There was evidence that the defendant had consumed nine beers during the day, and that a bartender at the last saloon he had visited prior to the accident had refused to serve him any more alcoholic beverages. A friend had driven the defendant from this drinking establishment in the defendant’s vehicle. The friend left the vehicle when they arrived at the friend’s residence. It was there that the defendant began driving. After the accident, saying that his truck had become stuck in a ditch, he persuaded an acquaintance who lived about one mile from the accident scene to drive him to his brother’s house. She noticed that the defendant smelled of alcohol.
1. The defendant’s argument that he was entitled to a required finding of not guilty must fail under the standard expressed in Commonwealth v. Latimore, 378 Mass. 671, 677-678 (1979). Although there was evidence that tended to show that the defendant was not under the influence of alcohol at the time of the accident, the evidence that we have just recited presented a case for the jury.3
2. The principal issue in this appeal concerns the defendant’s claim that the charge of vehicular homicide should have been dismissed because the police failed to advise the defendant of his right to an independent medical examination and failed to make a reasonable opportunity for such an examination available, as provided by G. L. c. 263, § 5A.
*606Section 5A requires that the police officer in charge of the police station or other place of detention inform a person held in custody in such a place and charged with operating a motor vehicle while under the influence of intoxicating liquor, immediately on being booked, that he has the right “at his request and at his expense, to be examined immediately by a physician selected by him.” Section 5A further requires that the police afford that person a reasonable opportunity to exercise that right. On being booked, a person must also be given a copy of § 5A unless a copy is posted in a conspicuous place to which the person has access.
The § 5A issue in this case must be resolved on the basis of the police conduct. We turn, therefore, to the judge’s findings on the defendant’s motion to dismiss the charge, picking up from the point where Trooper Leydet arrested the defendant at his brother’s house and took him to a hospital. On the way to the hospital, Leydet told the defendant and his father, who came along in the cruiser, that he could have either a blood alcohol test at the hospital or, after his release from the hospital, a breathalyzer test at the State police barracks in Russell.
Two State police sergeants met the defendant at the hospital. One of them told the defendant that, since he was at the hospital, he could take a blood alcohol test but that he could not take a breathalyzer test because there was no breathalyzer machine at the hospital. The defendant declined a blood test, saying that he wanted a breathalyzer test. The sergeant told him that a breathalyzer test was not an option, and asked him to take a blood test which the defendant refused to do.
The hospital released the defendant at 12:45 a.m. (October 2), and Trooper Leydet drove the defendant to the Russell barracks for booking. He arrived there at 1:10 a.m. His father and other family members were there. The police gave the defendant no further advice as to his rights. A copy of G. L. c. 263, § 5A, was hanging on the wall by the booking desk, but no one directed his attention to it. He was released from custody at 2:15 a.m.

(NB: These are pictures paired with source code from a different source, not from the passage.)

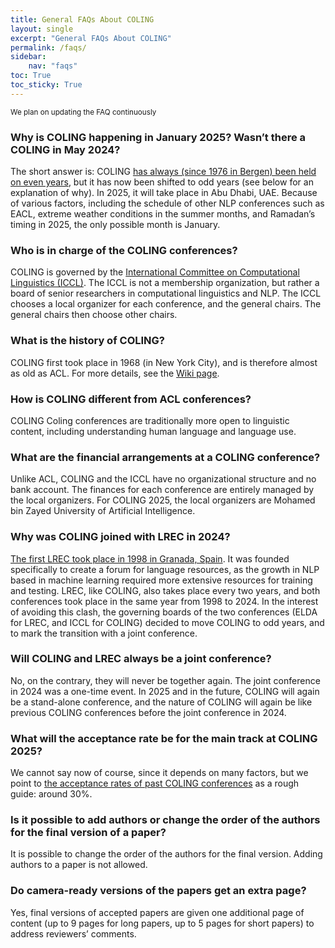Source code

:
```yaml
---
title: General FAQs About COLING
layout: single
excerpt: "General FAQs About COLING"
permalink: /faqs/
sidebar: 
    nav: "faqs"
toc: True
toc_sticky: True
---
```


<small>We plan on updating the FAQ continuously</small>

### Why is COLING happening in January 2025? Wasn’t there a COLING in May 2024?

The short answer is: COLING [has always (since 1976 in Bergen) been held on even years](https://en.wikipedia.org/wiki/International_Committee_on_Computational_Linguistics), but it has now been shifted to odd years (see below for an explanation of why). In 2025, it will take place in Abu Dhabi, UAE. Because of various factors, including the schedule of other NLP conferences such as EACL, extreme weather conditions in the summer months, and Ramadan’s timing in 2025, the only possible month is January.

### Who is in charge of the COLING conferences?

COLING is governed by the [International Committee on Computational Linguistics (ICCL)](https://en.wikipedia.org/wiki/International_Committee_on_Computational_Linguistics). The ICCL is not a membership organization, but rather a board of senior researchers in computational linguistics and NLP. The ICCL chooses a local organizer for each conference, and the general chairs. The general chairs then choose other chairs.

### What is the history of COLING?

COLING first took place in 1968 (in New York City), and is therefore almost as old as ACL. For more details, see the [Wiki page](https://en.wikipedia.org/wiki/International_Committee_on_Computational_Linguistics).

### How is COLING different from ACL conferences?

COLING Coling conferences are traditionally more open to linguistic content, including understanding human language and language use.

### What are the financial arrangements at a COLING conference?

Unlike ACL, COLING and the ICCL have no organizational structure and no bank account. The finances for each conference are entirely managed by the local organizers. For COLING 2025, the local organizers are Mohamed bin Zayed University of Artificial Intelligence.

### Why was COLING joined with LREC in 2024?

[The first LREC took place in 1998 in Granada, Spain](https://en.wikipedia.org/wiki/International_Conference_on_Language_Resources_and_Evaluation). It was founded specifically to create a forum for language resources, as the growth in NLP based in machine learning required more extensive resources for training and testing. LREC, like COLING, also takes place every two years, and both conferences took place in the same year from 1998 to 2024. In the interest of avoiding this clash, the governing boards of the two conferences (ELDA for LREC, and ICCL for COLING) decided to move COLING to odd years, and to mark the transition with a joint conference.

### Will COLING and LREC always be a joint conference?

No, on the contrary, they will never be together again. The joint conference in 2024 was a one-time event. In 2025 and in the future, COLING will again be a stand-alone conference, and the nature of COLING will again be like previous COLING conferences before the joint conference in 2024.

### What will the acceptance rate be for the main track at COLING 2025?

We cannot say now of course, since it depends on many factors, but we point to [the acceptance rates of past COLING conferences](https://aclweb.org/aclwiki/Conference_acceptance_rates) as a rough guide: around 30%.

### Is it possible to add authors or change the order of the authors for the final version of a paper?

It is possible to change the order of the authors for the final version. Adding authors to a paper is not allowed.

### Do camera-ready versions of the papers get an extra page?

Yes, final versions of accepted papers are given one additional page of content (up to 9 pages for long papers, up to 5 pages for short papers) to address reviewers’ comments.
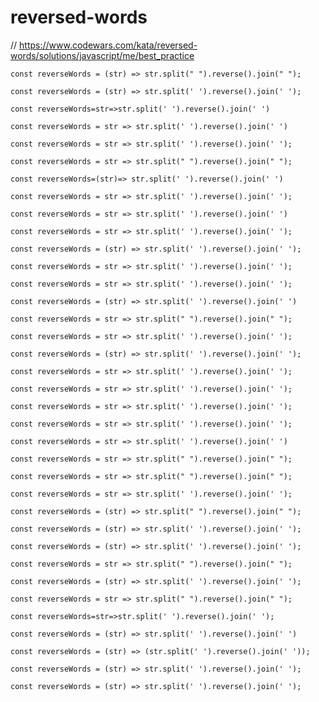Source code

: # reversed-words
// https://www.codewars.com/kata/reversed-words/solutions/javascript/me/best_practice


```
const reverseWords = (str) => str.split(" ").reverse().join(" ");
```

```
const reverseWords = (str) => str.split(' ').reverse().join(' ');
```

```
const reverseWords=str=>str.split(' ').reverse().join(' ')
```

```
const reverseWords = str => str.split(' ').reverse().join(' ')
```

```
const reverseWords = str => str.split(' ').reverse().join(' ');
```

```
const reverseWords = str => str.split(" ").reverse().join(" ");
```

```
const reverseWords=(str)=> str.split(' ').reverse().join(' ')
```

```
const reverseWords = str => str.split(' ').reverse().join(' ');
```

```
const reverseWords = str => str.split(' ').reverse().join(' ')
```

```
const reverseWords = str => str.split(' ').reverse().join(' ');
```

```
const reverseWords = (str) => str.split(' ').reverse().join(' ');
```

```
const reverseWords = str => str.split(' ').reverse().join(' ');
```

```
const reverseWords = str => str.split(' ').reverse().join(' ');
```

```
const reverseWords = (str) => str.split(' ').reverse().join(' ')
```

```
const reverseWords = str => str.split(" ").reverse().join(" ");
```

```
const reverseWords = str => str.split(' ').reverse().join(' ');
```

```
const reverseWords = (str) => str.split(' ').reverse().join(' ');
```

```
const reverseWords = str => str.split(' ').reverse().join(' ');
```

```
const reverseWords = str => str.split(' ').reverse().join(' ');

```

```
const reverseWords = str => str.split(' ').reverse().join(' ');
```

```
const reverseWords = str => str.split(' ').reverse().join(' ');
```

```
const reverseWords = str => str.split(' ').reverse().join(' ')

```

```
const reverseWords = str => str.split(" ").reverse().join(" ");
```

```
const reverseWords = str => str.split(" ").reverse().join(" ");
```

```
const reverseWords = str => str.split(' ').reverse().join(' ');
```

```
const reverseWords = (str) => str.split(" ").reverse().join(" ");

```

```
const reverseWords = (str) => str.split(' ').reverse().join(' ');

```

```
const reverseWords = (str) => str.split(' ').reverse().join(' ');
```

```
const reverseWords = str => str.split(" ").reverse().join(" ");
```

```
const reverseWords = (str) => str.split(' ').reverse().join(' ');

```

```
const reverseWords = str => str.split(" ").reverse().join(" ");
```

```
const reverseWords=str=>str.split(' ').reverse().join(' ');
```

```
const reverseWords = (str) => str.split(' ').reverse().join(' ')

```

```
const reverseWords = (str) => (str.split(' ').reverse().join(' '));
```

```
const reverseWords = (str) => str.split(' ').reverse().join(' ');
```

```
const reverseWords = (str) => str.split(' ').reverse().join(' ');
```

*607The judge adopted the option mentioned in Commonwealth v. Andrade, 389 Mass. 874, 882 n.3 (1983), and deferred ruling on the motion until after the trial. The judge concluded after trial that the evidence of guilt was very sub-“while not perhaps overwhelming,” and that dismissal of the case was not warranted by the minor, and probably immaterial, flaw of the troopers’ failure to tell the defendant of his right to an examination by a physician of his own choosing.

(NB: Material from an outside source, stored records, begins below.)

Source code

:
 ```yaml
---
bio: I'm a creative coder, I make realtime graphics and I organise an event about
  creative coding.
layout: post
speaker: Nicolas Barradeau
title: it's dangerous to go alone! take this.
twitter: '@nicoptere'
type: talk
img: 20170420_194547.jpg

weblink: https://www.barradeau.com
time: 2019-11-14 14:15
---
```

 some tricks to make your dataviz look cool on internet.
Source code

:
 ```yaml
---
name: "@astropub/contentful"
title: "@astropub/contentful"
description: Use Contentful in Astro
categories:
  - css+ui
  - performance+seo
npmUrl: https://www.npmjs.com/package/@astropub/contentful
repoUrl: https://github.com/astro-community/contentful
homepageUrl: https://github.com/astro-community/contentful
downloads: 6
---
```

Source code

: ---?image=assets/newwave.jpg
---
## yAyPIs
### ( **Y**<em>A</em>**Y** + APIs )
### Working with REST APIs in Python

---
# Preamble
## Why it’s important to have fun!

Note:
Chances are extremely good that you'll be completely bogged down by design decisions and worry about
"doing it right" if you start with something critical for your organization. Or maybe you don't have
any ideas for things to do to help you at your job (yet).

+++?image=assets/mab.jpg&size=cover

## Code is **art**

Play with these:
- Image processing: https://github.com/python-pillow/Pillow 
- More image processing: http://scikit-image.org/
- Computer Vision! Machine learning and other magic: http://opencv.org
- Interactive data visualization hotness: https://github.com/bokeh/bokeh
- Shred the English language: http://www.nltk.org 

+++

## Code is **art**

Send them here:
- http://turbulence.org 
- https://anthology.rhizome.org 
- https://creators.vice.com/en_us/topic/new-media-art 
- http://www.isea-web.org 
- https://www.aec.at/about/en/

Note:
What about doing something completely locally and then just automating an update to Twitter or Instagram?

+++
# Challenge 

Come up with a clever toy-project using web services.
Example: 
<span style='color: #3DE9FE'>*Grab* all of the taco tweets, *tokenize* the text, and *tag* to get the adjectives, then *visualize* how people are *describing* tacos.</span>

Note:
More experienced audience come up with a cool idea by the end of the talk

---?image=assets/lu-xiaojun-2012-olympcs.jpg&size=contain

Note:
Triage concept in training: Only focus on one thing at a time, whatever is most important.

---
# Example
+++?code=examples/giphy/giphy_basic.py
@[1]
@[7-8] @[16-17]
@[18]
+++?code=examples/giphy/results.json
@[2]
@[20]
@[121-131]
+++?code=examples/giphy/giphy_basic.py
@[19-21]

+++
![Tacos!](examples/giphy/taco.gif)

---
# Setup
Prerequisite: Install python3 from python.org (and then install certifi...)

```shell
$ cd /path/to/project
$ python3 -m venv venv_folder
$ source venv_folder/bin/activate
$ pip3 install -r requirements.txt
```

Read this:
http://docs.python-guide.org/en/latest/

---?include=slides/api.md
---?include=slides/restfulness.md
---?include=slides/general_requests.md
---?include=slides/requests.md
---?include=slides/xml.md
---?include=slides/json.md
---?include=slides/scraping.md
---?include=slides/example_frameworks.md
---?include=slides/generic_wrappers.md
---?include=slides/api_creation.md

The judge pointed out in his discussion of the issue that the offer at the hospital of a blood alcohol content test was more than the defendant was entitled to. The judge con-eluded, however, that the offer made was not an offer of an examination by a physician of the defendant’s choice and at the defendant’s expense but rather a test initiated by whatever physician was on duty at the hospital’s emergency room. The judge inferred, as he was justified in doing on the evidence, that the defendant, who was in consultation with his father, declined the blood test at the hospital and asked for a breathalyzer test because he believed that the passage of time would reduce the possibility of an inculpatory test result. The judge concluded that the failure to tell the defendant that he could have an examination by a physician of his choice and at his expense did not prejudice the defendant in any way because, if he had been so advised, he would not have changed his mind and had a blood test. The judge made no finding as to what the defendant would have done if he had been advised of his § 5A right not only to a blood test but also to an examination by a physician of his choice.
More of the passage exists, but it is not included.